On January 16, 2014, Judge Steven W. Rhodes, U.S. Bankruptcy Court for the Eastern District of Michigan, opined that a $165 million payment to UBS and Bank of America to end certain interest rate swaps was too much money to outlay right now. Refer to "Detroit bankruptcy judge rejects $165M swaps deal with banks" (Crain's Detroit Business, January 16, 2014).

By way of background, these over-the-counter derivative contracts were related to the issuance of pension obligation bonds. The objective at that time was to protect the Detroit issuer (and taxpayers by extension) from higher funding costs if interest rates climbed. By having a swaps overlay, the bank counterparties were to pay Detroit if rates increased above a specified level. Conversely, lower rates would obligate Detroit to make periodic swap payments to the banks involved.

Reporters Nathan Borney and Alisa Priddle describe a 2009 effort to collateralize the swaps with casino-related revenue in "Detroit bankruptcy judge denies proposal to pay off disastrous debt deal" (Detroit Free Press, January 16, 2014). They add that this move was aimed at avoiding "an immediate payment of $300 million to $400 million on the swaps, potentially violating the Gaming Act" since interest rates had not risen. According to "Detroit continues talks with banks after canceling swaps truce" (Bloomberg, February 7, 2014), the swaps have a monthly price tag of about $4 million, "have cost taxpayers more than $200 million since 2009" and are being questioned by the city with respect to their "legitimacy."

Numerous questions come to mind and will no doubt be raised as the banks and city officials continue to talk or the attorneys take over, should litigation ensue. The list includes, but is not limited to, the following:

  • Who had the authority to commit Detroit to the swaps trades?

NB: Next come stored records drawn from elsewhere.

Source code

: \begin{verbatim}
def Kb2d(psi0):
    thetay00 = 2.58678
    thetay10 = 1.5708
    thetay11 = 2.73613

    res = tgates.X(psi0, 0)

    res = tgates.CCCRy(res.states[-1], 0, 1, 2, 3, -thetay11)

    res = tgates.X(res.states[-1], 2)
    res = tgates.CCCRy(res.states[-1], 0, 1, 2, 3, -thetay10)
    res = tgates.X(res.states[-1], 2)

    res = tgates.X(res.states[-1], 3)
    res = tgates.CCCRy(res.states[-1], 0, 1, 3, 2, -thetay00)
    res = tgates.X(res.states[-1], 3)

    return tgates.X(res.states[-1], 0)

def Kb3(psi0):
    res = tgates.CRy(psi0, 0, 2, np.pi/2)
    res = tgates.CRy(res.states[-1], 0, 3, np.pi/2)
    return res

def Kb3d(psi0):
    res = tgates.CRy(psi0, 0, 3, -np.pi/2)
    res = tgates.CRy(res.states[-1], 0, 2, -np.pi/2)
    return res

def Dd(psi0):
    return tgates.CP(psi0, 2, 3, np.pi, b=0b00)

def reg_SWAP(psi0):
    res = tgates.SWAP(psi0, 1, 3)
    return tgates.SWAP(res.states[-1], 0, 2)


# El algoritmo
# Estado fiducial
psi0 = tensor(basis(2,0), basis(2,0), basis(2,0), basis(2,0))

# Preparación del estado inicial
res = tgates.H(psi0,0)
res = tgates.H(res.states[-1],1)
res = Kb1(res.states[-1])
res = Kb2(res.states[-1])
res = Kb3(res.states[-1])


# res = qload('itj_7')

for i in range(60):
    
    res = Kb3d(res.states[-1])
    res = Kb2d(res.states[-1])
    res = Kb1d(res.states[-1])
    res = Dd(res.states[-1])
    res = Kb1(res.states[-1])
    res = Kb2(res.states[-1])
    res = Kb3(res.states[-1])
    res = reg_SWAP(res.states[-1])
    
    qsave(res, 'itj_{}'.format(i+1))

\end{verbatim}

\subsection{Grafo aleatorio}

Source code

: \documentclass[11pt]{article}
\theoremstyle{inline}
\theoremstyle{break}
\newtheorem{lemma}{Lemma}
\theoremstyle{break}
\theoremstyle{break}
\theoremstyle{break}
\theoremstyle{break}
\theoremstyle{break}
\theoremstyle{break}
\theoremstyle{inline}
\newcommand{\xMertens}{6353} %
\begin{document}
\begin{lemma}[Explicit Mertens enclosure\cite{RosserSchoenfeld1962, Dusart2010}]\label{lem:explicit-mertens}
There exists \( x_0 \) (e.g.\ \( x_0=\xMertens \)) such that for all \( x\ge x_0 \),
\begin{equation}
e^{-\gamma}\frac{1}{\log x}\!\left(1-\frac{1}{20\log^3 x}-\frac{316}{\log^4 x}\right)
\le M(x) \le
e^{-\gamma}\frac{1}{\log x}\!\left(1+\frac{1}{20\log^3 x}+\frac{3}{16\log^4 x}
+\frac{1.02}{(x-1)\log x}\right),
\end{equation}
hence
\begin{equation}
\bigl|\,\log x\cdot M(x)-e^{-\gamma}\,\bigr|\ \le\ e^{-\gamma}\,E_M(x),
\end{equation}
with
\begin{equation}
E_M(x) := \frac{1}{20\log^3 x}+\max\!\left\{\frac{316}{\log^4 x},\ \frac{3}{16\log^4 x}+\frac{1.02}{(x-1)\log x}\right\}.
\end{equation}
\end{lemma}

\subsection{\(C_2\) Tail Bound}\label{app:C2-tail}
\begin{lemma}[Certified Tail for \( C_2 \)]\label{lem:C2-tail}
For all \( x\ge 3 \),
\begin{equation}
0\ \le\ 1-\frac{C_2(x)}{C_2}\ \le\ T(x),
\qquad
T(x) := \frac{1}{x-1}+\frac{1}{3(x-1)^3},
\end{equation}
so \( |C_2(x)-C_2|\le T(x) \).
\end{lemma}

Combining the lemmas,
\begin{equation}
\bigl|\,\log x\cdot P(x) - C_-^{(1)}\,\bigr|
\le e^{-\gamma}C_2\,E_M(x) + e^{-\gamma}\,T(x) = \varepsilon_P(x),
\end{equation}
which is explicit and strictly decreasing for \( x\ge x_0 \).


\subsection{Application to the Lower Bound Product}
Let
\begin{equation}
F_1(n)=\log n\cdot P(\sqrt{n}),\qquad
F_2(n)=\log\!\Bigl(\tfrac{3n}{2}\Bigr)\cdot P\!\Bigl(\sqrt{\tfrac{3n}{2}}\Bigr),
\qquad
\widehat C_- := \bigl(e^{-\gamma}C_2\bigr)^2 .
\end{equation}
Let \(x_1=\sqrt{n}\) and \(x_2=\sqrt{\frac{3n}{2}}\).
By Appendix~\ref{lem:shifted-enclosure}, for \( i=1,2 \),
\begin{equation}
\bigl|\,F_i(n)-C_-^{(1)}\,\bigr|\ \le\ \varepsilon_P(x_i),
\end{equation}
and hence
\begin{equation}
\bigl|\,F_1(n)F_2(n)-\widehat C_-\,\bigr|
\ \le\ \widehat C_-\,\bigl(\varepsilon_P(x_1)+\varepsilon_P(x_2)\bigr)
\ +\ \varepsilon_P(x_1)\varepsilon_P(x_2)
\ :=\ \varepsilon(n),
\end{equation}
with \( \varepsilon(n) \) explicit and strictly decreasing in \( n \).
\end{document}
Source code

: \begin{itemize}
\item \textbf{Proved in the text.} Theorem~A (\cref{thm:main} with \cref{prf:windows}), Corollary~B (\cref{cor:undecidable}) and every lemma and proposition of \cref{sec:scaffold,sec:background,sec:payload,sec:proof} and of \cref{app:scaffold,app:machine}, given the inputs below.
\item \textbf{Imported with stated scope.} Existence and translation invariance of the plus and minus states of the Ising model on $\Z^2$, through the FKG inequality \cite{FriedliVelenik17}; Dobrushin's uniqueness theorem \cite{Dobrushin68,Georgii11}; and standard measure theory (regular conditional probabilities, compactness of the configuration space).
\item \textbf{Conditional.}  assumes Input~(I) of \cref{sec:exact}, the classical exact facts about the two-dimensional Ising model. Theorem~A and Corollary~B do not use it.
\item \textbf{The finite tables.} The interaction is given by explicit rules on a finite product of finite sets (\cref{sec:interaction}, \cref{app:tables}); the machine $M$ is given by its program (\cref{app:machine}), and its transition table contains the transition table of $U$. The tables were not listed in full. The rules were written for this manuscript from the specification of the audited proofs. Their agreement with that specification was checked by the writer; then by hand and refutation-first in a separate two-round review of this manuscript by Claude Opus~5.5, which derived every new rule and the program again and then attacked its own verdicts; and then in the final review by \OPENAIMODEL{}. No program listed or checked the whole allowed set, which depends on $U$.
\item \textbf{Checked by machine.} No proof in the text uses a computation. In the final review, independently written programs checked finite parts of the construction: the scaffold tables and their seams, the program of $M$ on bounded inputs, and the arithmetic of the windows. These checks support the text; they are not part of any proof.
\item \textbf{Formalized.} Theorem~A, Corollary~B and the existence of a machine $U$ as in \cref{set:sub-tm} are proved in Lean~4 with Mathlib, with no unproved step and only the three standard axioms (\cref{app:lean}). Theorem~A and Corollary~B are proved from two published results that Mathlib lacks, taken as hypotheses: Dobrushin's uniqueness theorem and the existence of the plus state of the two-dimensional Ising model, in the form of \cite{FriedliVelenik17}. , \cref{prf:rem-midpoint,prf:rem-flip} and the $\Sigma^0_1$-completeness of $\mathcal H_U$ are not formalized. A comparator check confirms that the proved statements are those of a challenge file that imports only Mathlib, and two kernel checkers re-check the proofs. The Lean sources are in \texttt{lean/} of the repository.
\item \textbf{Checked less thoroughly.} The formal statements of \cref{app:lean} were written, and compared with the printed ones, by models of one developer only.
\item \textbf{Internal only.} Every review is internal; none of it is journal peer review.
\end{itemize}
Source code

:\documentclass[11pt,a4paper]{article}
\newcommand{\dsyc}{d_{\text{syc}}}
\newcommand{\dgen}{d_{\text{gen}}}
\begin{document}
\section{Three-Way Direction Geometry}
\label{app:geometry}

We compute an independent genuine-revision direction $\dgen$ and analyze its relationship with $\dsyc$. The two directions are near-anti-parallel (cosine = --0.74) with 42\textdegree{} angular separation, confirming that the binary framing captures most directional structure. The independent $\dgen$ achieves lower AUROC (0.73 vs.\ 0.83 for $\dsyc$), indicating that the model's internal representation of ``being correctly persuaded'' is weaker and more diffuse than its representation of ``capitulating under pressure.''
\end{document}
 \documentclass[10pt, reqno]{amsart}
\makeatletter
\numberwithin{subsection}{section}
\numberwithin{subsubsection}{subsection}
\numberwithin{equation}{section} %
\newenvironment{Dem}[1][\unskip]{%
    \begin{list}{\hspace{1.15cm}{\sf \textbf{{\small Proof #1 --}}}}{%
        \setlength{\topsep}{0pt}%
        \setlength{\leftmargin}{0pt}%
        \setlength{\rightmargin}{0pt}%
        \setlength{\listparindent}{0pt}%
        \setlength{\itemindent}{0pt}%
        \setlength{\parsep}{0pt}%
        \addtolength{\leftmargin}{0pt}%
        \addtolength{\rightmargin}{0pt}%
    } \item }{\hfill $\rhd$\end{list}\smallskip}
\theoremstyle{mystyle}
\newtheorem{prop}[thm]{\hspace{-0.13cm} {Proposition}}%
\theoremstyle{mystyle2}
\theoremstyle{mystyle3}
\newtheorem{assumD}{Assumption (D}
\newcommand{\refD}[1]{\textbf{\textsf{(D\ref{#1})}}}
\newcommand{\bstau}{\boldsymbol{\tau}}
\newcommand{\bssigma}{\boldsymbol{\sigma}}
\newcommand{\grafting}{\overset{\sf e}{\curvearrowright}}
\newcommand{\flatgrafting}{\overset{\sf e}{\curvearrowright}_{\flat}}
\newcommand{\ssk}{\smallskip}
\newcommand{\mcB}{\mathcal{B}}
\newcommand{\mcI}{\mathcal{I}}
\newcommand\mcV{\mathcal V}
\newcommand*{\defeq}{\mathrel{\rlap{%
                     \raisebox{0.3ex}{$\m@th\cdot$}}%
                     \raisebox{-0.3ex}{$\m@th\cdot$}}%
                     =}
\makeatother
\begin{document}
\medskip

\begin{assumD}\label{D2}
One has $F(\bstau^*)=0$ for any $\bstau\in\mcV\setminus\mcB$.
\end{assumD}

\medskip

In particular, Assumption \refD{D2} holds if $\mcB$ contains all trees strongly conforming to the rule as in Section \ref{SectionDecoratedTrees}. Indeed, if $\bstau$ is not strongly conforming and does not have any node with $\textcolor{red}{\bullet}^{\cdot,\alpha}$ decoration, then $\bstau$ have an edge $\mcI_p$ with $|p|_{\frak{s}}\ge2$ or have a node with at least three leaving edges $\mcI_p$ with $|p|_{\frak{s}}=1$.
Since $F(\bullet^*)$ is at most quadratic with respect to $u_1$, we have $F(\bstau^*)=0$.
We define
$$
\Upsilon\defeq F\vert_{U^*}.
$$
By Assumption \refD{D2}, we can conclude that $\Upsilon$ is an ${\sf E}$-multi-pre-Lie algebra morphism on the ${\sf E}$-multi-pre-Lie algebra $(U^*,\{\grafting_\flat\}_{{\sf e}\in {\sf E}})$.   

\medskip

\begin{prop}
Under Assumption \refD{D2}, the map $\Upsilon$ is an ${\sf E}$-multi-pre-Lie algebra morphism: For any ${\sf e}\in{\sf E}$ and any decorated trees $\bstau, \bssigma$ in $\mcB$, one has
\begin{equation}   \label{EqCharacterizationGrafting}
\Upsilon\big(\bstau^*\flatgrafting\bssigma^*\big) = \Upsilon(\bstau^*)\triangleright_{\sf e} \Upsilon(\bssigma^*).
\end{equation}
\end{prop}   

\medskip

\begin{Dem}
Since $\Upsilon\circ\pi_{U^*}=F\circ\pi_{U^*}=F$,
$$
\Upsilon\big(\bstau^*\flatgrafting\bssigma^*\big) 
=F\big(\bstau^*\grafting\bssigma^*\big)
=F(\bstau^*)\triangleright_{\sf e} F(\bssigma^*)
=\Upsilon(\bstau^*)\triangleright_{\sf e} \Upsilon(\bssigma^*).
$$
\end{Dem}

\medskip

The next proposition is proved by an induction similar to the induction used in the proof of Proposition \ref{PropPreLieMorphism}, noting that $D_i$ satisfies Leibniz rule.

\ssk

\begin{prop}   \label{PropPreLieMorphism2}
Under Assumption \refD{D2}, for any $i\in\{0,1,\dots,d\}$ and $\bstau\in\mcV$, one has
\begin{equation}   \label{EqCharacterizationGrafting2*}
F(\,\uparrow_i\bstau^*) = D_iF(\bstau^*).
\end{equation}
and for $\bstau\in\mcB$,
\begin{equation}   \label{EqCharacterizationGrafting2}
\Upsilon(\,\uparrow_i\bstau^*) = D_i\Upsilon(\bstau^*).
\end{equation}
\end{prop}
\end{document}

Click to view an interesting visual put together by the Detroit Free Press and entitled "Were The $1.44-Billion Pension Deal And The Pledge Of Casino Tax Revenue Legal?" (September 14, 2013).
  • Were any of the recommending swaps agents subject to a conflict of interest, as has been suggested by The Detroit News?
  • What was the due diligence carried out by city officials before the swaps were put in place?
  • How were the collateral-related terms decided and by whom?
  • How were swap interest rate triggers determined?
  • Was there an independent party in place to regularly review the quality and quantity of posted collateral?
  • What role did the internal and external auditors play with respect to oversight of the reporting of the swaps and related bond financing?
  • Was there an appreciation that rising rates would mean a payment by the swap banks to the city and that this inflow could have been used to offset the higher cost of variable rate debt?
  • Who undertook the analysis of the effectiveness of the swaps as a hedge against rising rates and was the hedge deemed likely to be protective?

There are lessons to be learned aplenty about swaps, contractual protection, collateral valuation, oversight, authority and much more. No doubt there will be much more to say in future posts.

DOL Issues Advisory Opinion About Use of Swaps by ERISA Plans

ERISA plans have long relied on over-the-counter swaps to hedge or to enhance portfolio returns. Given the high level of attention being paid to de-risking solutions these days, the role of swaps is even more important since these derivative contracts are often used by insurance companies and banks to manage their own risks when an ERISA plan transfers assets and/or liabilities. Big dollars (and other currencies) are at stake. According to its 2012 semi-annual tally of global market size, the Bank for International Settlements ("BIS") estimates the interest rate swap market alone at $379 trillion. Click to access details about the size of the over-the-counter derivatives market as of June 2012. It is therefore noteworthy that regulatory feedback has now been provided with respect to the use of swaps by ERISA plans.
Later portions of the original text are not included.